Thanks to the staff of Army University Press for putting this book into physical and electronic form as part of the Historical Case Studies in Large-Scale Combat Operations book set. Special thanks to Col. Paul Berg, book set general editor, Dr. Donald Wright for production, Robin D. Kern for graphics, and Diane R. Walker and Dr. Lynne M. Chandler Garcia for copyediting and layout. As the general editors of this project, we alone are responsible for the errors, omissions, or limitations of this work.


Notes

  • Epigraph. Bradford K. Nelson, “Defeating the Threat to Sustainment Operations,” Army Logistician 40, no. 2 (March-April 2008): 33.
  • Epigraph. Thomas J. Edwards and Tick Eden, “Velocity Management and the Revolution in Military Logistics,” Army Logistician 31, no. 1 (January-February 1999): 52.
  1. Peter Antill, “Military Logistics: A Brief History,” HistoryOfWar.org,
    22 August 2001, accessed 19 June 2018, http://www.historyofwar.org/articles/concepts_logistics.html.
  2. Ibid.
  3. Ibid.
  4. James A. Huston, chapter 5 in The Long Haul: Sustainment Operations in LSCO, ed. Keith R. Beurskens (Fort Leavenworth, KS: Army University Press, 2018).
  5. Rufus Phillips, “Counterinsurgency in Vietnam: Lessons for Today,” Foreign Service Journal 92, no. 3 (April 2015), accessed 19 June 2018, http://www.afsa.org/counterinsurgency-vietnam-lessons-today.

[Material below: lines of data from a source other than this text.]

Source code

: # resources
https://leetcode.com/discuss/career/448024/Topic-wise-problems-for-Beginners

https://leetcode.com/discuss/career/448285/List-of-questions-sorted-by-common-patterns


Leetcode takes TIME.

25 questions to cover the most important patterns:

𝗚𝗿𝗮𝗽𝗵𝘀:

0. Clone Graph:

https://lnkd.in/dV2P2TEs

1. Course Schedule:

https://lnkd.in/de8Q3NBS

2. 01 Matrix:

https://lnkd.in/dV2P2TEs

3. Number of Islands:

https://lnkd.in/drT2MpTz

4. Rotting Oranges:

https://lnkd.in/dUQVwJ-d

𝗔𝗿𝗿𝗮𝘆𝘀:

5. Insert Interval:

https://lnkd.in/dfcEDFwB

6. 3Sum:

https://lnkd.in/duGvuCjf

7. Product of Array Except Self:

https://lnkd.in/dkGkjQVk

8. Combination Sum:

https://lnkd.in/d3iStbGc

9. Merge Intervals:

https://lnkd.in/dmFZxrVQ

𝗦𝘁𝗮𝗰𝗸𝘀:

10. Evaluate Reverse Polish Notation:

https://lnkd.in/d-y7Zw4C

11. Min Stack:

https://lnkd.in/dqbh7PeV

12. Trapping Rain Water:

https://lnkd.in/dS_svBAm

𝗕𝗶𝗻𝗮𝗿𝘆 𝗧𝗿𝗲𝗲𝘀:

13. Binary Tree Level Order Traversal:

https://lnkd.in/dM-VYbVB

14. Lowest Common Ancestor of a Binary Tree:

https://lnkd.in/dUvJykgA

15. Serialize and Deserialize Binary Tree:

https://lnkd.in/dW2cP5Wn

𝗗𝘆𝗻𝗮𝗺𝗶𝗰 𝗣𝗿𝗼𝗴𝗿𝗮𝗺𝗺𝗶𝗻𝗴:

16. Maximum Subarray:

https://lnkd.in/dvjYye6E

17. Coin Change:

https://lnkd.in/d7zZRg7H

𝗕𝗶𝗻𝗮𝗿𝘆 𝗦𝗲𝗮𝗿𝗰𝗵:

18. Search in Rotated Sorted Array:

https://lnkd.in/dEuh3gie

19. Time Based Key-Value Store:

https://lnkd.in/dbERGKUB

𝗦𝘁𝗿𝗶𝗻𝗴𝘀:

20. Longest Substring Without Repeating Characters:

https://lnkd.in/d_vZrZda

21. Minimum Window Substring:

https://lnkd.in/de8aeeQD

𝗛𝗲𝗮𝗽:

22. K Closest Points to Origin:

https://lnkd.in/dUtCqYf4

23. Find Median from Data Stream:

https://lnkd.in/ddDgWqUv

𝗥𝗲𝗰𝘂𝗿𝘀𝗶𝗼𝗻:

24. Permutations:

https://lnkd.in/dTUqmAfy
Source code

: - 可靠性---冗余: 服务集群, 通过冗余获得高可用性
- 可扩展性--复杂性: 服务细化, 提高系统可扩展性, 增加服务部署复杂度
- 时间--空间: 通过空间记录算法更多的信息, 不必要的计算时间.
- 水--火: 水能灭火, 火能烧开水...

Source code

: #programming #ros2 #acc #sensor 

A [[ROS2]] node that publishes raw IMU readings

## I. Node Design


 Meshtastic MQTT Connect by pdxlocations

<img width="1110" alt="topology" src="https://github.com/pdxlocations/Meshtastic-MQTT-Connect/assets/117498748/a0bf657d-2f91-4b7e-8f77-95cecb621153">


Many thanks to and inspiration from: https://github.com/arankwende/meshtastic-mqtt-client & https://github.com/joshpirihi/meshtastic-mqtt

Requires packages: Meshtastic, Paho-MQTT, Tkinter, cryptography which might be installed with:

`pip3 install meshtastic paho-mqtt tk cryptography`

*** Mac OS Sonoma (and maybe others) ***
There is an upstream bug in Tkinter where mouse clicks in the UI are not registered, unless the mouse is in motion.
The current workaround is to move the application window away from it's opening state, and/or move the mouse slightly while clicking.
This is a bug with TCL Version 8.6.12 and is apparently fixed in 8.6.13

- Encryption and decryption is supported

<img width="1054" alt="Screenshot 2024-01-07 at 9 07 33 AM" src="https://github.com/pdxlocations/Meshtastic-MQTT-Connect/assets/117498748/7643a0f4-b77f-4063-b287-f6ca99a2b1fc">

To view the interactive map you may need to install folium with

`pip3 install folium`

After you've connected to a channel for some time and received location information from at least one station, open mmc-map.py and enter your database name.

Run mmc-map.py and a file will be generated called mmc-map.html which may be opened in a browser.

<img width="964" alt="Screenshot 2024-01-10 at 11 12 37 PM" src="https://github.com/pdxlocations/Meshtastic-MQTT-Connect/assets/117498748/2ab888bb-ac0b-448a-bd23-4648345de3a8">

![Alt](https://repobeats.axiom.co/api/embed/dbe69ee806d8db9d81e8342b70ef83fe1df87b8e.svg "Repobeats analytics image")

Lt. Col. Keith Beurskens, DM, U.S. Army, retired, is the deputy director of Academic Affairs at Army University. Beurskens served as the lead author for the “Army University White Paper” and the “Strategic Business Plan for the Army University,” which led to the establishment of Army University in 2015. He has also been featured in Military Review and the Journal of Military Learning. In 2005, Beurskens completed a twenty-four-year military career, retiring as a lieutenant colonel in the Corps of Engineers. He holds a BS from Utah State University, an MS from University of Colorado, and a DM from University of Phoenix.